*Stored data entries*
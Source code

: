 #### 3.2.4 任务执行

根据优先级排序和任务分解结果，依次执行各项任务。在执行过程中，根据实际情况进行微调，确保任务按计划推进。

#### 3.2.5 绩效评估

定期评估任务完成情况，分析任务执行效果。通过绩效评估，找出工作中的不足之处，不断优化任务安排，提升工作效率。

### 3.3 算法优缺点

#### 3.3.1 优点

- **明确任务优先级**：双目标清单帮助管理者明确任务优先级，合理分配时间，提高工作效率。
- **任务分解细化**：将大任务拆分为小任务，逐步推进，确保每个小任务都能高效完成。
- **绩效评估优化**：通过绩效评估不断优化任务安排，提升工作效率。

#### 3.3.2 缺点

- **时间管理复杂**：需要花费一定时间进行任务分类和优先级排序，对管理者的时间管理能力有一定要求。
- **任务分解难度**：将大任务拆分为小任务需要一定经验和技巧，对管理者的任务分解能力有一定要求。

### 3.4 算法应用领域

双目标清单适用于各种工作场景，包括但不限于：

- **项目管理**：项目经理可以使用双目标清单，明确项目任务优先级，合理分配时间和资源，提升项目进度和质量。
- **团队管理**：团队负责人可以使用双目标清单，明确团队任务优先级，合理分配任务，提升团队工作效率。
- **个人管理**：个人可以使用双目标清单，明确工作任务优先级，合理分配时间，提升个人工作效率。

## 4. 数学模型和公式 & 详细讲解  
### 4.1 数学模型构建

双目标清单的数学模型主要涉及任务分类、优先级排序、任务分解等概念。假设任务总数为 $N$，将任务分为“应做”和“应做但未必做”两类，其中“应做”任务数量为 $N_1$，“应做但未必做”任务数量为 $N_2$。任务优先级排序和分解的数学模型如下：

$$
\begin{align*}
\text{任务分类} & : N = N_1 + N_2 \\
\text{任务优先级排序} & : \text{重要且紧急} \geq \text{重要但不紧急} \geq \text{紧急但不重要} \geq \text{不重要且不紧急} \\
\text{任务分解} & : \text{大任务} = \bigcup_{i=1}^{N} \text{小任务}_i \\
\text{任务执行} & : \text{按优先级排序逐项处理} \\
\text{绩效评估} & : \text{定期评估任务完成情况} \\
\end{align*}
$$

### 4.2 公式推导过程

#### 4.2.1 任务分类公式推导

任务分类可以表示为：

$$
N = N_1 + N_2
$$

*Task brief*
Please transcribe the data above without changes, from its first line to its "N = N_1 + N_2 \\" line, and leave out anything past that.

*Result of this task*
Source code

: #### 3.2.4 任务执行

根据优先级排序和任务分解结果，依次执行各项任务。在执行过程中，根据实际情况进行微调，确保任务按计划推进。

#### 3.2.5 绩效评估

定期评估任务完成情况，分析任务执行效果。通过绩效评估，找出工作中的不足之处，不断优化任务安排，提升工作效率。

### 3.3 算法优缺点

#### 3.3.1 优点

- **明确任务优先级**：双目标清单帮助管理者明确任务优先级，合理分配时间，提高工作效率。
- **任务分解细化**：将大任务拆分为小任务，逐步推进，确保每个小任务都能高效完成。
- **绩效评估优化**：通过绩效评估不断优化任务安排，提升工作效率。

#### 3.3.2 缺点

- **时间管理复杂**：需要花费一定时间进行任务分类和优先级排序，对管理者的时间管理能力有一定要求。
- **任务分解难度**：将大任务拆分为小任务需要一定经验和技巧，对管理者的任务分解能力有一定要求。

### 3.4 算法应用领域

双目标清单适用于各种工作场景，包括但不限于：

- **项目管理**：项目经理可以使用双目标清单，明确项目任务优先级，合理分配时间和资源，提升项目进度和质量。
- **团队管理**：团队负责人可以使用双目标清单，明确团队任务优先级，合理分配任务，提升团队工作效率。
- **个人管理**：个人可以使用双目标清单，明确工作任务优先级，合理分配时间，提升个人工作效率。

## 4. 数学模型和公式 & 详细讲解  
### 4.1 数学模型构建

双目标清单的数学模型主要涉及任务分类、优先级排序、任务分解等概念。假设任务总数为 $N$，将任务分为“应做”和“应做但未必做”两类，其中“应做”任务数量为 $N_1$，“应做但未必做”任务数量为 $N_2$。任务优先级排序和分解的数学模型如下：

$$
\begin{align*}
\text{任务分类} & : N = N_1 + N_2 \\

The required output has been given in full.